Rorije E, Van Wezel M C, Peijnenburg W J
Laboratory for Ecotoxicology, National Institute of Public Health and Environmental Protection, Bilthoven, The Netherlands.
SAR QSAR Environ Res. 1995;4(4):219-35. doi: 10.1080/10629369508032982.
In this study a systematic analysis of the predictive capabilities of models built with backpropagation neural networks (BPNN) is made to corroborate the hypothesis that BPNN is capable of modeling the interaction terms in group contribution models, without explicitly adding these as descriptors. The data used for comparison are reactivities of 275 organic compounds towards the atomospheric OH-radical. This dataset was selected because of the internal consistency, reliability and relatively large size of this dataset. While training the network, the minimal Mean Squared Error (MSE) on a test set was used as the stop criterion. This avoids overfitting on the training data, and is most likely to give the best generalizing network. A network trained with a designed training and test set is compared with networks trained on randomly constructed training and test sets. The BPNN model based on designed training and test set not only gives the best model, but also the best predictability on an external validation set, compared both to linear models built with the same training and validation sets, and BPNN models based on randomly constructed training and test sets. The performance of the designed BPNN model is comparable to an existing model which includes interaction terms.

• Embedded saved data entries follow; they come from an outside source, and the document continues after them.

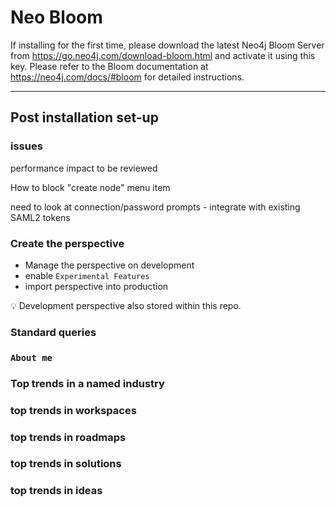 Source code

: # Neo Bloom

If installing for the first time, please download the latest Neo4j Bloom Server from https://go.neo4j.com/download-bloom.html and activate it using this key. Please refer to the Bloom documentation at https://neo4j.com/docs/#bloom for detailed instructions. 

---

## Post installation set-up

### issues

performance impact to be reviewed

How to block "create node" menu item

need to look at connection/password prompts - integrate with existing SAML2 tokens

### Create the perspective

- Manage the perspective on development
- enable `Experimental Features`
- import perspective into production

:bulb: Development perspective also stored within this repo.

### Standard queries

### `About me`


### Top trends in a named industry


### top trends in workspaces


### top trends in roadmaps


### top trends in solutions


### top trends in ideas



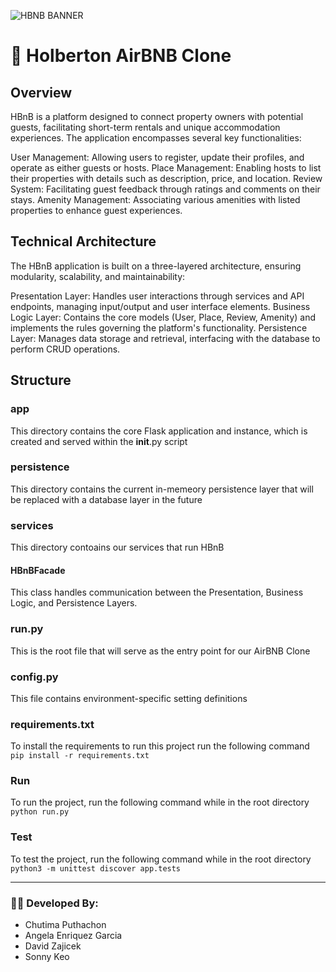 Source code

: 
![HBNB BANNER](https://github.com/user-attachments/assets/26bfe7b6-cdf6-479a-90de-4d41d1bd740e)

# 🏨 Holberton AirBNB Clone

## Overview
HBnB is a platform designed to connect property owners with potential guests, facilitating short-term rentals and unique accommodation experiences. The application encompasses several key functionalities:

User Management: Allowing users to register, update their profiles, and operate as either guests or hosts. Place Management: Enabling hosts to list their properties with details such as description, price, and location. Review System: Facilitating guest feedback through ratings and comments on their stays. Amenity Management: Associating various amenities with listed properties to enhance guest experiences.

## Technical Architecture
The HBnB application is built on a three-layered architecture, ensuring modularity, scalability, and maintainability:

Presentation Layer: Handles user interactions through services and API endpoints, managing input/output and user interface elements. Business Logic Layer: Contains the core models (User, Place, Review, Amenity) and implements the rules governing the platform's functionality. Persistence Layer: Manages data storage and retrieval, interfacing with the database to perform CRUD operations.

## Structure

### app
This directory contains the core Flask application and instance, which is created and served within the __init__.py script

### persistence
This directory contains the current in-memeory persistence layer that will be replaced with a database layer in the future

### services
This directory contoains our services that run HBnB
#### HBnBFacade
This class handles communication between the Presentation, Business Logic, and Persistence Layers.

### run.py
This is the root file that will serve as the entry point for our AirBNB Clone

### config.py
This file contains environment-specific setting definitions

### requirements.txt
To install the requirements to run this project run the following command
`pip install -r requirements.txt`

### Run
To run the project, run the following command while in the root directory
`python run.py`

### Test
To test the project, run the following command while in the root directory
`python3 -m unittest discover app.tests`

-------------------------------------------------------------------------------------------------------------------------
### 🧑‍💻 Developed By:
* Chutima Puthachon
* Angela Enriquez Garcia
* David Zajicek
* Sonny Keo
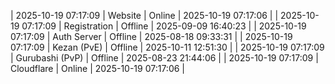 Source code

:| 2025-10-19 07:17:09 | Website | Online | 2025-10-19 07:17:06 |
| 2025-10-19 07:17:09 | Registration | Offline | 2025-09-09 16:40:23 |
| 2025-10-19 07:17:09 | Auth Server | Offline | 2025-08-18 09:33:31 |
| 2025-10-19 07:17:09 | Kezan (PvE) | Offline | 2025-10-11 12:51:30 |
| 2025-10-19 07:17:09 | Gurubashi (PvP) | Offline | 2025-08-23 21:44:06 |
| 2025-10-19 07:17:09 | Cloudflare | Online | 2025-10-19 07:17:06 |
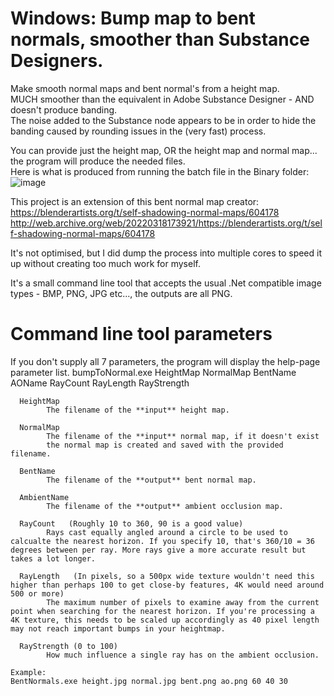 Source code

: # Windows: Bump map to bent normals, smoother than Substance Designers.
Make smooth normal maps and bent normal's from a height map.                   
MUCH smoother than the equivalent in Adobe Substance Designer - AND doesn't produce banding.                               
The noise added to the Substance node appears to be in order to hide the banding caused by rounding issues in the (very fast) process.

You can provide just the height map, OR the height map and normal map... the program will produce the needed files.           
Here is what is produced from running the batch file in the Binary folder:
![image](https://user-images.githubusercontent.com/1586332/159546304-d49ebb8f-7012-4c4a-8b68-616f66dd65ba.png)


This project is an extension of this bent normal map creator:
https://blenderartists.org/t/self-shadowing-normal-maps/604178
http://web.archive.org/web/20220318173921/https://blenderartists.org/t/self-shadowing-normal-maps/604178

It's not optimised, but I did dump the process into multiple cores to speed it up without creating too much work for myself.

It's a small command line tool that accepts the usual .Net compatible image types - BMP, PNG, JPG etc..., the outputs are all PNG.


# Command line tool parameters
If you don't supply all 7 parameters, the program will display the help-page parameter list.
    bumpToNormal.exe HeightMap NormalMap BentName AOName RayCount RayLength RayStrength

      HeightMap
            The filename of the **input** height map.

      NormalMap
            The filename of the **input** normal map, if it doesn't exist
            the normal map is created and saved with the provided filename.

      BentName
            The filename of the **output** bent normal map.

      AmbientName
            The filename of the **output** ambient occlusion map.

      RayCount   (Roughly 10 to 360, 90 is a good value)
            Rays cast equally angled around a circle to be used to calcualte the nearest horizon. If you specify 10, that's 360/10 = 36 degrees between per ray. More rays give a more accurate result but takes a lot longer.

      RayLength   (In pixels, so a 500px wide texture wouldn't need this higher than perhaps 100 to get close-by features, 4K would need around 500 or more)
            The maximum number of pixels to examine away from the current point when searching for the nearest horizon. If you're processing a 4K texture, this needs to be scaled up accordingly as 40 pixel length may not reach important bumps in your heightmap.

      RayStrength (0 to 100)
            How much influence a single ray has on the ambient occlusion.

    Example:
    BentNormals.exe height.jpg normal.jpg bent.png ao.png 60 40 30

在本研究中,对使用反向传播神经网络(BPNN)构建的模型的预测能力进行了系统分析,以证实以下假设:BPNN能够在不明确将相互作用项作为描述符添加的情况下,对基团贡献模型中的相互作用项进行建模。用于比较的数据是275种有机化合物与大气中OH自由基的反应活性。选择该数据集是因为其内部一致性、可靠性以及相对较大的规模。在训练网络时,将测试集上的最小均方误差(MSE)用作停止标准。这避免了对训练数据的过度拟合,并且最有可能给出具有最佳泛化能力的网络。将使用设计好的训练集和测试集训练的网络与在随机构建的训练集和测试集上训练的网络进行比较。与使用相同训练集和验证集构建的线性模型以及基于随机构建的训练集和测试集的BPNN模型相比,基于设计好的训练集和测试集的BPNN模型不仅给出了最佳模型,而且在外部验证集上具有最佳的预测能力。设计好的BPNN模型的性能与一个包含相互作用项的现有模型相当。